Ay, barroco mío, con el corazón eternamente helado entre el juez Ruz y el juez Gómez Bermúdez, donde los presidentes sólo existen en las pantallas de plasma y la oposición parlamentaria debe haber quedado aislada por la lluvia a cántaros de la mayoría absolutista. En el país de Luis Barcenas y de Francisco Javier Guerrero, del caso Noos y de Bankia, la consigna parece ser la de que hay que cargarse a Ada Colau, la Pasionaria contra los desahucios, como le llaman sus fieles. La demagoga, como repiten al unísono, entre piropos más rotundos, la división acorazada de la gente de orden. Sus detractores incluso han llegado a compararla, tanto a ella como a Stop Desahucios, con el entorno de ETA porque usa las mismas prácticas de acoso de los batasunos de antaño, que sería lo mismo que asegurar que todas las manifestaciones son iguales o que el Tribunal de Derechos Humanos de Estrasburgo es una especie de herriko taberna si confirma finalmente su fallo en contra de la doctrina Parot.

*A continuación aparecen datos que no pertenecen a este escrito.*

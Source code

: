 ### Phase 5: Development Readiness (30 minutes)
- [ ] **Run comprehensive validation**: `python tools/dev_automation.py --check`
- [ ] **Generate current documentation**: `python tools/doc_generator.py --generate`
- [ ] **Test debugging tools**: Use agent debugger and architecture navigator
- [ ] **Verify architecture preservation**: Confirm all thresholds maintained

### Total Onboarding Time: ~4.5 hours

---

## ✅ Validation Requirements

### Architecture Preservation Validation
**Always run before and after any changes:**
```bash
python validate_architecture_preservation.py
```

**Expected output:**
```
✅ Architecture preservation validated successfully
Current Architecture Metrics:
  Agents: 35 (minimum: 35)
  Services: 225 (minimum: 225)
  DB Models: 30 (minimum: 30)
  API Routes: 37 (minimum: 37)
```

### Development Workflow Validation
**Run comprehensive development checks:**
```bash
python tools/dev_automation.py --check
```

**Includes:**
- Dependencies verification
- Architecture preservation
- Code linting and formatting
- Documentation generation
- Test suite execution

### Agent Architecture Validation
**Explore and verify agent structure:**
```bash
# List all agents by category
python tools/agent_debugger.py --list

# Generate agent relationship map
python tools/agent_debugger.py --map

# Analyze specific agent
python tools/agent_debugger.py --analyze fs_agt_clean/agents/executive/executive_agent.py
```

Probablemente, Ada Colau no sea Santa Rita, patrona de lo imposible, ni Agustina de Aragón ni Mariana Pineda. Pero no nos ha birlado la cartera como los bancos ni hasta ahora nos ha suprimido o congelado los derechos, como la Unión Europea y buena parte de nuestros gobiernos. Y el mayor escrache de este país lo está sufriendo ella por parte de quienes no sólo callan sino que aplauden o justifican que haya familias, sin Constitución que le ampare, expulsadas de una casa que tienen que seguir pagando a no ser que pasen a la clandestinidad de la economía sumergida.

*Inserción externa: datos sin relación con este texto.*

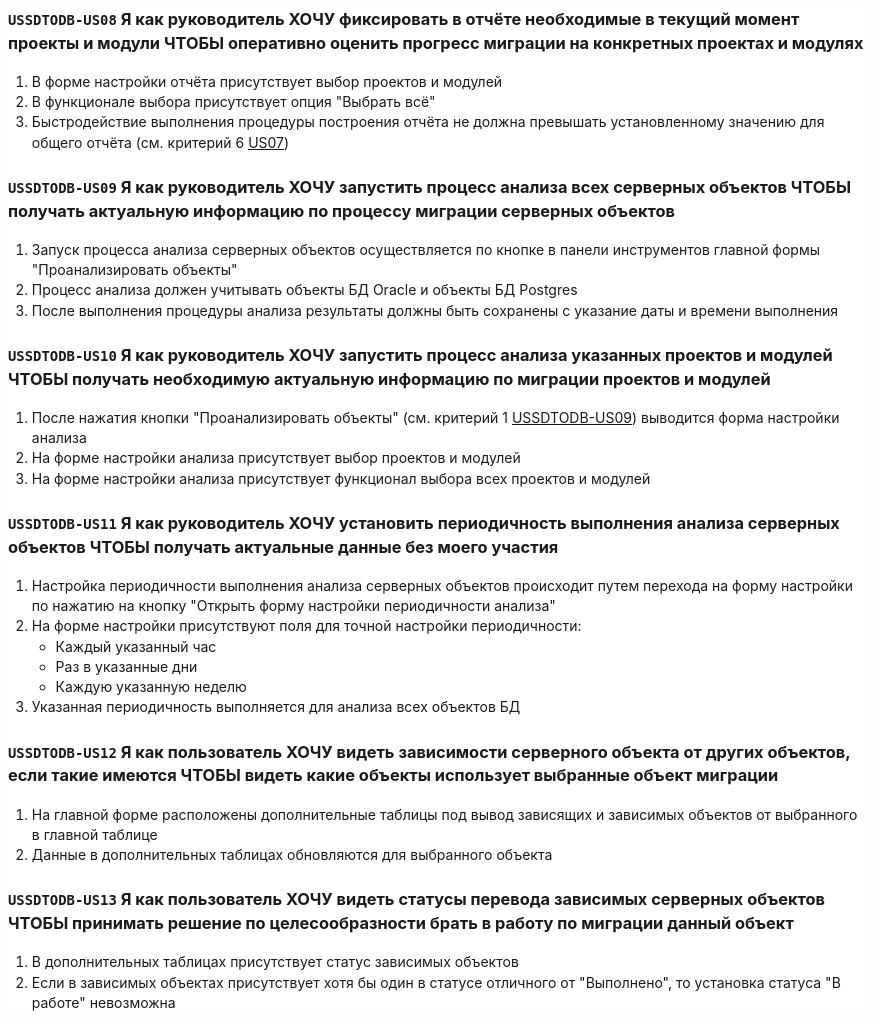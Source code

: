### **`USSDTODB-US08`** Я как руководитель ХОЧУ фиксировать в отчёте необходимые в текущий момент проекты и модули ЧТОБЫ оперативно оценить прогресс миграции на конкретных проектах и модулях
1. В форме настройки отчёта присутствует выбор проектов и модулей
2. В функционале выбора присутствует опция "Выбрать всё"
3. Быстродействие выполнения процедуры построения отчёта не должна превышать установленному значению для общего отчёта (см. критерий 6 [US07](../ac/AC.md#ussdtobd-us07))

### **`USSDTODB-US09`** Я как руководитель ХОЧУ запустить процесс анализа всех серверных объектов ЧТОБЫ получать актуальную информацию по процессу миграции серверных объектов
1. Запуск процесса анализа серверных объектов осуществляется по кнопке в панели инструментов главной формы "Проанализировать объекты"
2. Процесс анализа должен учитывать объекты БД Oracle и объекты БД Postgres
3. После выполнения процедуры анализа результаты должны быть сохранены с указание даты и времени выполнения

### **`USSDTODB-US10`** Я как руководитель ХОЧУ запустить процесс анализа указанных проектов и модулей ЧТОБЫ получать необходимую актуальную информацию по миграции проектов и модулей
1. После нажатия кнопки "Проанализировать объекты" (см. критерий 1 [USSDTODB-US09](../ac/AC.md#ussdtobd-us09)) выводится форма настройки анализа
2. На форме настройки анализа присутствует выбор проектов и модулей
3. На форме настройки анализа присутствует функционал выбора всех проектов и модулей

### **`USSDTODB-US11`** Я как руководитель ХОЧУ установить периодичность выполнения анализа серверных объектов ЧТОБЫ получать актуальные данные без моего участия
1. Настройка периодичности выполнения анализа серверных объектов происходит путем перехода на форму настройки по нажатию на кнопку "Открыть форму настройки периодичности анализа"
2. На форме настройки присутствуют поля для точной настройки периодичности:
    - Каждый указанный час
    - Раз в указанные дни
    - Каждую указанную неделю
3. Указанная периодичность выполняется для анализа всех объектов БД

### **`USSDTODB-US12`** Я как пользователь ХОЧУ видеть зависимости серверного объекта от других объектов, если такие имеются ЧТОБЫ видеть какие объекты использует выбранные объект миграции
1. На главной форме расположены дополнительные таблицы под вывод зависящих и зависимых объектов от выбранного в главной таблице
2. Данные в дополнительных таблицах обновляются для выбранного объекта

### **`USSDTODB-US13`** Я как пользователь ХОЧУ видеть статусы перевода зависимых серверных объектов ЧТОБЫ принимать решение по целесообразности брать в работу по миграции данный объект
1. В дополнительных таблицах присутствует статус зависимых объектов
2. Если в зависимых объектах присутствует хотя бы один в статусе отличного от "Выполнено", то установка статуса "В работе" невозможна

Ahora que quieren examinar de España a los inmigrantes, habríamos de preguntar dónde tenemos que examinarnos para que nos borren de esa España que ensalza al poderoso y criminaliza al vulnerable. Hay que desconfiar de Ada Colau, que algo oculta, nos dicen. Cuando realmente los diputados y senadores que forman parte de la Plataforma de Afectados por el Olvido de Promesas quieren buscarse una coartada para votar en contra de la Iniciativa Legislativa Popular que pretende acabar con la sangría de los desahucios en esta nación de sincurros y sintechos.

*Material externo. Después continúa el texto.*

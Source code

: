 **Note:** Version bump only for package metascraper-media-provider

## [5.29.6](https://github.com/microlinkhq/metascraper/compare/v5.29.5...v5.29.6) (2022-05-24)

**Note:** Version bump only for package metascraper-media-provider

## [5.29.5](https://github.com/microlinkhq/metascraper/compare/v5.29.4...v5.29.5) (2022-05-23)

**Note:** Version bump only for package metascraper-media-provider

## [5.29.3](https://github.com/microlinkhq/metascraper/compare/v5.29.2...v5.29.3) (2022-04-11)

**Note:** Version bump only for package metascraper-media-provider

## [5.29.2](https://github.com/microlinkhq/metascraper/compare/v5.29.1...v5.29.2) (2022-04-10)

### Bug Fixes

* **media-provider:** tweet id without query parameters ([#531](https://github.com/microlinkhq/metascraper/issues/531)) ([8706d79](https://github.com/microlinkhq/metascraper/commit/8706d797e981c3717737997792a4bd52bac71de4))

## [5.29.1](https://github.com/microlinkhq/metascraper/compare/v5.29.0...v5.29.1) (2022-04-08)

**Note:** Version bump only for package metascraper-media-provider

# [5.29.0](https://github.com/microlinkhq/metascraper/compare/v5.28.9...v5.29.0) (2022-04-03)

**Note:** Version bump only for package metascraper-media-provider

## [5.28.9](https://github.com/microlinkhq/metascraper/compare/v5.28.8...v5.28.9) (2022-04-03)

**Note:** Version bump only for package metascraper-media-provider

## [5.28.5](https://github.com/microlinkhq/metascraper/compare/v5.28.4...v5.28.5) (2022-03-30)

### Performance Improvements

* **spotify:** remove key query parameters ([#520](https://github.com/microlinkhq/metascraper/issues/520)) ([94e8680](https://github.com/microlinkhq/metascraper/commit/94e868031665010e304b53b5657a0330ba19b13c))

Es tan burdo todo que seguramente le saldrá bien al poder. En el fresco de la sociedad de hoy, siempre juega a su favor el trazo grueso. Hay que desactivar a esa muchacha y a su Plataforma de Afectados por la Hipoteca, antes de que acabe desactivando a nuestra Ley Hipotecaria. O, lo que es peor, que su aparente búsqueda de la justicia sea una enfermedad contagiosa y termine extendiéndose a otras plataformas de afectados. Por los recortes en educación y en salud, por los recortes salariales o los recortes de derechos. Cabe recordar que las Adas siempre le ganaron la partida a las madrastras. En un país lleno de Adas Colau, no harían falta los escraches porque los representantes populares sabrían perfectamente a quienes representarían. A los ciudadanos que les pagan con sus impuestos y con sus votos. Y no a los lobbys de quienes les manejan –a ellos y a nosotros—como marionetas de un retablillo en decadencia, que va quedándose definitivamente sin público, como títeres rotos de la dignidad y la vergüenza.